Japan follows the “Cool Biz” movement, which is an attempt to save money on electricity by wearing lighter clothing and using less air conditioning. Eco-friendly? Yes. Human-friendly? Debatable. The upside of this is that we in Miyazaki Prefecture are allowed to wear short sleeves from May 1st to October 31st each year, which is a lifesaver for many people.

In general, we recommend lightweight, breathable clothing and minimal layers for summer. Not only is summer hot, but it is also quite humid and sticky. Many female ALTs bring sleeveless blouses figuring they’ll just wear a cardigan over it but, unless it’s a thin cardigan, the double-layer of fabric often proves to be too much for the heat. The less layers you can get away with wearing while still being school-appropriate, the better.
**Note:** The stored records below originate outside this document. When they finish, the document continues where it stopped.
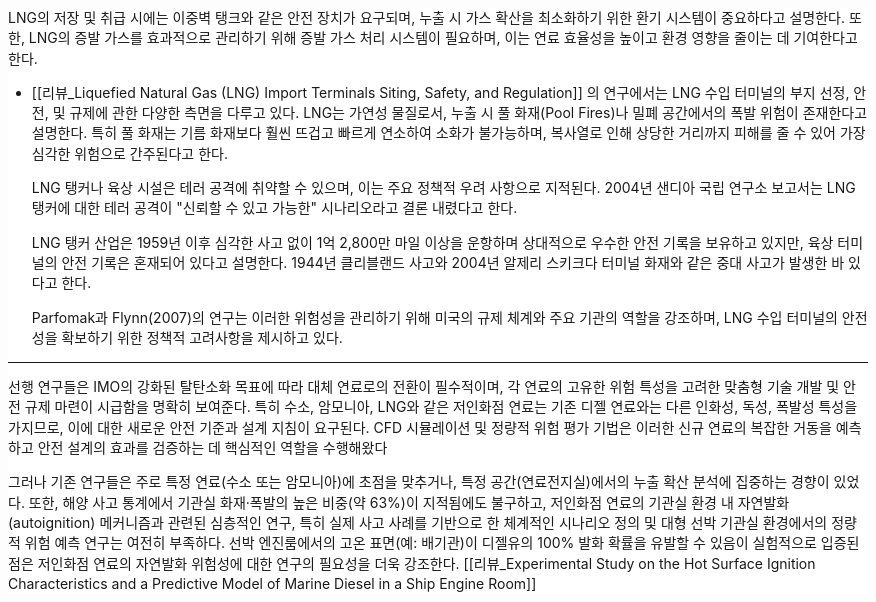   LNG의 저장 및 취급 시에는 이중벽 탱크와 같은 안전 장치가 요구되며, 누출 시 가스 확산을 최소화하기 위한 환기 시스템이 중요하다고 설명한다. 또한, LNG의 증발 가스를 효과적으로 관리하기 위해 증발 가스 처리 시스템이 필요하며, 이는 연료 효율성을 높이고 환경 영향을 줄이는 데 기여한다고 한다.

- [[리뷰_Liquefied Natural Gas (LNG) Import Terminals Siting, Safety, and Regulation]] 의 연구에서는 LNG 수입 터미널의 부지 선정, 안전, 및 규제에 관한 다양한 측면을 다루고 있다. LNG는 가연성 물질로서, 누출 시 풀 화재(Pool Fires)나 밀폐 공간에서의 폭발 위험이 존재한다고 설명한다. 특히 풀 화재는 기름 화재보다 훨씬 뜨겁고 빠르게 연소하여 소화가 불가능하며, 복사열로 인해 상당한 거리까지 피해를 줄 수 있어 가장 심각한 위험으로 간주된다고 한다. 
  
  LNG 탱커나 육상 시설은 테러 공격에 취약할 수 있으며, 이는 주요 정책적 우려 사항으로 지적된다. 2004년 샌디아 국립 연구소 보고서는 LNG 탱커에 대한 테러 공격이 "신뢰할 수 있고 가능한" 시나리오라고 결론 내렸다고 한다. 
  
  LNG 탱커 산업은 1959년 이후 심각한 사고 없이 1억 2,800만 마일 이상을 운항하며 상대적으로 우수한 안전 기록을 보유하고 있지만, 육상 터미널의 안전 기록은 혼재되어 있다고 설명한다. 1944년 클리블랜드 사고와 2004년 알제리 스키크다 터미널 화재와 같은 중대 사고가 발생한 바 있다고 한다. 
  
  Parfomak과 Flynn(2007)의 연구는 이러한 위험성을 관리하기 위해 미국의 규제 체계와 주요 기관의 역할을 강조하며, LNG 수입 터미널의 안전성을 확보하기 위한 정책적 고려사항을 제시하고 있다.

---

선행 연구들은 IMO의 강화된 탈탄소화 목표에 따라 대체 연료로의 전환이 필수적이며, 각 연료의 고유한 위험 특성을 고려한 맞춤형 기술 개발 및 안전 규제 마련이 시급함을 명확히 보여준다. 특히 수소, 암모니아, LNG와 같은 저인화점 연료는 기존 디젤 연료와는 다른 인화성, 독성, 폭발성 특성을 가지므로, 이에 대한 새로운 안전 기준과 설계 지침이 요구된다. CFD 시뮬레이션 및 정량적 위험 평가 기법은 이러한 신규 연료의 복잡한 거동을 예측하고 안전 설계의 효과를 검증하는 데 핵심적인 역할을 수행해왔다

그러나 기존 연구들은 주로 특정 연료(수소 또는 암모니아)에 초점을 맞추거나, 특정 공간(연료전지실)에서의 누출 확산 분석에 집중하는 경향이 있었다. 또한, 해양 사고 통계에서 기관실 화재·폭발의 높은 비중(약 63%)이 지적됨에도 불구하고, 저인화점 연료의 기관실 환경 내 자연발화(autoignition) 메커니즘과 관련된 심층적인 연구, 특히 실제 사고 사례를 기반으로 한 체계적인 시나리오 정의 및 대형 선박 기관실 환경에서의 정량적 위험 예측 연구는 여전히 부족하다. 선박 엔진룸에서의 고온 표면(예: 배기관)이 디젤유의 100% 발화 확률을 유발할 수 있음이 실험적으로 입증된 점은 저인화점 연료의 자연발화 위험성에 대한 연구의 필요성을 더욱 강조한다. [[리뷰_Experimental Study on the Hot Surface Ignition Characteristics and a Predictive Model of Marine Diesel in a Ship Engine Room]]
During “Cool-Biz,” some offices will let guys get away with polo shirts, or even nicer (“fashionable”) T-shirts. Guys, unfortunately, can’t get away with shorts on a normal school day, but girls can get away with capris or sometimes even long walking shorts. On non-class days (i.e. school breaks, class match, sports days, etc.), many teachers will wear sportswear to school. In this case, long athletic shorts are sometimes acceptable.

If you need to shop for summer clothes while in Japan, Uniqlo sells “Airism” clothing for both men and women, which are designed specifically for the summer heat. They also sell UV-blocking lightweight sweaters and cardigans to protect you from the sun. Most of these items cannot be worn on their own (too thin), but they are light enough that even if you layer them you won’t die. 😉 Uniqlo’s prices are also very reasonable, they carry larger sizes than most Japanese stores, and can be found in most of the bigger towns and at Aeon malls throughout the prefecture.

This entire outfit was bought at Uniqlo!

Other summer tips:

    • If you sweat a lot, we recommend that you wear dark clothing so it is less noticeable. (People will comment. You will be annoyed. Save yourself some grief.)


  • Wear lightweight cotton or other moisture-wicking socks, and keep an extra pair on you (they’ll come in especially handy for those who wear sandals a lot). You can also buy a large variety of socks at Daiso (100円 shops). Save yourself the luggage space and get them here.